How to reproduce it (as minimally and precisely as possible):

  1. Create namespace ns1
  2. Create a ServiceInstance object in namespace ns1
  3. Undeploy Service Catalog API server (you could simply set replicas: 0 in the deployment)
  4. Delete ns1 namespace
  5. Deploy Service Catalog API server
  6. Namespace ns1 is missing, but ServiceInstance object in this namespace still exists. In some cases, it is impossible to delete this object until you manually create ns1 namespace again.
@nilebox
Copy link
Contributor Author

nilebox commented Aug 2, 2018

The issue is caused by the Namespace controller deletion logic:

In the happy path it works fine, but when API server goes down, it unregisters itself from the list of "API versions", which you can manually check via kubectl api-versions (for Service Catalog you'll find servicecatalog.k8s.io/v1beta1 in this list, and when it's down it will be missing). Since a particular apiVersion is not registered anymore, Namespace controller doesn't "see" corresponding types of resources anymore, and leaves them untouched.

@liggitt I believe this logic (and corresponding issue) applies not only to Service Catalog API server, but to API Extensions (CRD) API server as well, and to any other non-core API server. What is the recommended approach to correctly handle this situation?

@nilebox
Copy link
Contributor Author

nilebox commented Aug 2, 2018

While this issue may sound like a very rare corner-case, in reality it's easy to run into this issue with long asynchronous operations and finalizers. Example:

  1. ServiceInstance is created, and asynchronous provisioning is started.
  2. Namespace is marked for deletion, and remains in Terminating state, because ServiceInstance has a kubernetes/service-catalog finalizer which blocks its deletion.
  3. Once there is an outage of Service Catalog API server (e.g. possibly during update with a downtime), namespace gets deleted.
  4. Service Catalog continues processing ServiceInstance up until it is ready to remove the finalizer, but the namespace is gone already.

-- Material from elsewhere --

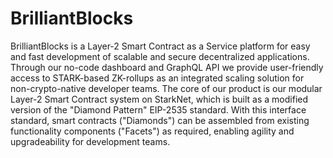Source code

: # BrilliantBlocks
BrilliantBlocks is a Layer-2 Smart Contract as a Service platform for easy and fast development of scalable and secure decentralized applications. Through our no-code dashboard and GraphQL API we provide user-friendly access to STARK-based ZK-rollups as an integrated scaling solution for non-crypto-native developer teams.
The core of our product is our modular Layer-2 Smart Contract system on StarkNet, which is built as a modified version of the "Diamond Pattern" EIP-2535 standard. With this interface standard, smart contracts ("Diamonds") can be assembled from existing functionality components ("Facets") as required, enabling agility and upgradeability for development teams.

Also, it's easy to run into this issue when Service Catalog crashes due to some bug with just one replica in the deployment (which may be not easy to notice since Kubernetes silently restarts the crashing pod).

@duglin
Copy link
Contributor

duglin commented Aug 2, 2018 via email

@duglin
Copy link
Contributor

duglin commented Aug 2, 2018 via email

@liggitt
Copy link

liggitt commented Aug 2, 2018

when API server goes down, it unregisters itself from the list of "API versions"

What version are you running? This should be leaving the APIService registered. If the backing server is unavailable, the aggregator will return 503 errors when accessed, which would fail resource discovery and block namespace deletion. The 503 response handling was fixed in kubernetes/kubernetes#58070

@nilebox
Copy link
Contributor Author

nilebox commented Aug 2, 2018

What version are you running?

We are running k8s 1.11

@liggitt Based on the behavior I see, I think the 503 change you referenced only applies to a proxy that intercepts request to an actual API server, i.e. when you will try to fetch an APIResourceList from a missing API server, you will get 503 from aggregator without it sending actual request to the underlying server.

Namespace controller is not sending a request directly to the Service Catalog API server though. It just sends a single request to the aggregated server discovery endpoint, which handles unavailable API servers differently: https://github.com/kubernetes/kubernetes/blob/master/staging/src/k8s.io/kube-aggregator/pkg/apiserver/handler_apis.go#L95-L97
i.e. it just skips APIService objects that don't have Available: true condition.


When Service Catalog API server is available, corresponding APIService status is:

status:
  conditions:
  - lastTransitionTime: 2018-08-02T14:20:42Z
    message: all checks passed
    reason: Passed
    status: "True"
    type: Available

And kubectl api-versions result contains Service Catalog:

❯ kubectl api-versions | grep servicecatalog
servicecatalog.k8s.io/v1beta1

When I scale Service Catalog deployment to zero, I get the status:

status:
  conditions:
  - lastTransitionTime: 2018-08-02T14:19:32Z
    message: endpoints for service/service-catalog-apiserver in "service-catalog"
      have no addresses
    reason: MissingEndpoints
    status: "False"
    type: Available

But kubectl api-versions returns the result without errors, it's just missing the Service Catalog group.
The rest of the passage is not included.